発表者:斉藤綾花(Ayaka Saito)
題名:中性子小角散乱法による小麦グルテンの構造解析
Structural analysis on wheat gluten by SANS (small-angle neutron scattering) method

要旨:麺類やパンなどの小麦粉製品の製造において、製造プロセスは製品の食感や風味に大きな影響を及ぼす。小麦粉製品には、グリアジンタンパク質やグルテニンタンパク質などが含まれており、中でもグルテンというタンパク質が最も重要な役割を果たしている。グルテンは小麦粉に加水しグリアジンとグルテニンが相互に絡み合うことで、粘弾性に優れた網目構造を形成する。近年、蛍光染色観察法によりグルテンとデンプン粒の分布をμmオーダーで観察することに成功した(前田, 2016)。
中性子小角散乱では散乱角の小さな領域で観測される散乱強度を調べることで、ナノスケールからミクロンスケールまでの構造解析が可能である。この方法を用いてグルテンの網目構造についてnmからサブμmの構造情報を明らかにすることで、グルテンの網目構造と粘弾性特性の関連を考察することが可能になると期待される。今回、小麦中のグルテンの構造を中性子小角散乱により評価したため、その結果と考察および今後の方針を報告する。

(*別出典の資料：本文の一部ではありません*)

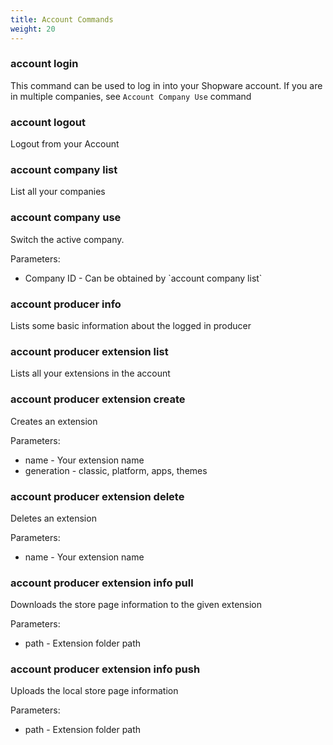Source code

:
 ```yaml
---
title: Account Commands
weight: 20
---
```


### account login

This command can be used to log in into your Shopware account. If you are in multiple companies, see `Account Company Use` command

### account logout

Logout from your Account

### account company list

List all your companies

### account company use

Switch the active company.

Parameters:

* Company ID - Can be obtained by \`account company list\`

### account producer info

Lists some basic information about the logged in producer

### account producer extension list

Lists all your extensions in the account

### account producer extension create

Creates an extension

Parameters:

* name - Your extension name
* generation - classic, platform, apps, themes

### account producer extension delete

Deletes an extension

Parameters:

* name - Your extension name

### account producer extension info pull

Downloads the store page information to the given extension

Parameters:

* path - Extension folder path

### account producer extension info push

Uploads the local store page information

Parameters:

* path - Extension folder path
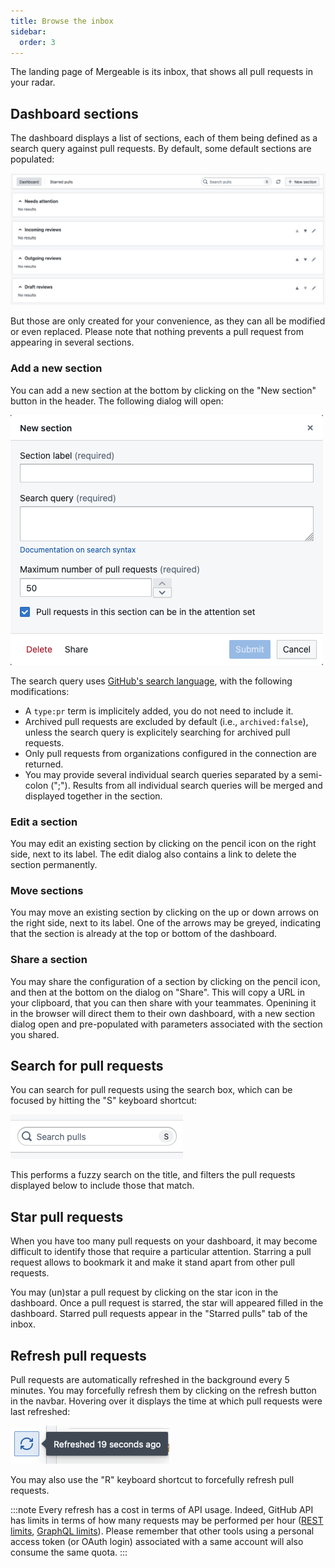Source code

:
 ```yaml
---
title: Browse the inbox
sidebar:
  order: 3
---
```


The landing page of Mergeable is its inbox, that shows all pull requests in your radar.

## Dashboard sections

The dashboard displays a list of sections, each of them being defined as a search query against pull requests.
By default, some default sections are populated:

![Dashboard sections](../../../assets/screenshots/dashboard-empty.png)

But those are only created for your convenience, as they can all be modified or even replaced.
Please note that nothing prevents a pull request from appearing in several sections.

### Add a new section

You can add a new section at the bottom by clicking on the "New section" button in the header.
The following dialog will open:

![New section dialog](../../../assets/screenshots/new-section.png)

The search query uses [GitHub's search language](https://docs.github.com/en/search-github/searching-on-github/searching-issues-and-pull-requests), with the following modifications:

- A `type:pr` term is implicitely added, you do not need to include it.
- Archived pull requests are excluded by default (i.e., `archived:false`), unless the search query is explicitely searching for archived pull requests.
- Only pull requests from organizations configured in the connection are returned.
- You may provide several individual search queries separated by a semi-colon (";").
  Results from all individual search queries will be merged and displayed together in the section.

### Edit a section

You may edit an existing section by clicking on the pencil icon on the right side, next to its label.
The edit dialog also contains a link to delete the section permanently.

### Move sections

You may move an existing section by clicking on the up or down arrows on the right side, next to its label.
One of the arrows may be greyed, indicating that the section is already at the top or bottom of the dashboard.

### Share a section

You may share the configuration of a section by clicking on the pencil icon, and then at the bottom on the dialog on "Share".
This will copy a URL in your clipboard, that you can then share with your teammates.
Openining it in the browser will direct them to their own dashboard, with a new section dialog open and pre-populated with parameters associated with the section you shared.

## Search for pull requests

You can search for pull requests using the search box, which can be focused by hitting the "S" keyboard shortcut:

![Search box](../../../assets/screenshots/search-box.png)

This performs a fuzzy search on the title, and filters the pull requests displayed below to include those that match.

## Star pull requests

When you have too many pull requests on your dashboard, it may become difficult to identify those that require a particular attention.
Starring a pull request allows to bookmark it and make it stand apart from other pull requests.

You may (un)star a pull request by clicking on the star icon in the dashboard.
Once a pull request is starred, the star will appeared filled in the dashboard.
Starred pull requests appear in the "Starred pulls" tab of the inbox.

## Refresh pull requests

Pull requests are automatically refreshed in the background every 5 minutes.
You may forcefully refresh them by clicking on the refresh button in the navbar.
Hovering over it displays the time at which pull requests were last refreshed:

![Refresh button with tooltip](../../../assets/screenshots/refresh-button.png)

You may also use the "R" keyboard shortcut to forcefully refresh pull requests.

:::note
Every refresh has a cost in terms of API usage.
Indeed, GitHub API has limits in terms of how many requests may be performed per hour ([REST limits](https://docs.github.com/en/rest/using-the-rest-api/rate-limits-for-the-rest-api), [GraphQL limits](https://docs.github.com/en/graphql/overview/rate-limits-and-node-limits-for-the-graphql-api)).
Please remember that other tools using a personal access token (or OAuth login) associated with a same account will also consume the same quota.
:::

発表者:古村俊行(Toshiyuki Komura)
題名:高温高圧下での含水炭酸塩とケイ酸塩の反応
Reaction between hydrous carbonate and silicate under high pressure and high temperature conditions

要旨:海洋底に堆積した生物遺骸などを起源とする炭酸塩堆積物は、沈み込むプレート境界において、スラブと共に地球深部へと運搬されることが知られている。沈み込んだ炭酸塩が、地球深部でどのような反応を経て炭素を運搬するのかを考えることは、地球深部での炭素の量を見積もるうえで非常に重要ある。Isshiki et al., 2004では、magnesite(MgCO3)が地球深部においても安定であり、炭素の主要なキャリアとなりうることが示された。また、Ohfuji et al., 2016ではダイヤモンド中の単独のpericlaseインクルージョンはmagnesiteとC-H-O流体の反応産物であることが示唆されている。そこで本研究では、そのようなC-H-O流体及び沈み込んだ炭酸塩が、マントル構成鉱物とどのような相互作用をしているのかを、LH-DAC(レーザー加熱ダイヤモンドアンビルセル)を使用した高温高圧実験によって調べることを目的とする。本実験の出発物質は含水炭酸塩(nesquehonite)および天然のolivineとした。LH-DACで含水炭酸塩を扱うために、圧力媒体、およびレーザー加熱の断熱材としてアルゴンを試料室内に充填するシステムを準備し、CO2レーザーを用いて試料を加熱した。最終的には下部マントル上部の圧力を目標としているが、今回は予備的な実験として行った上部マントルの温度圧力条件での実験について報告する。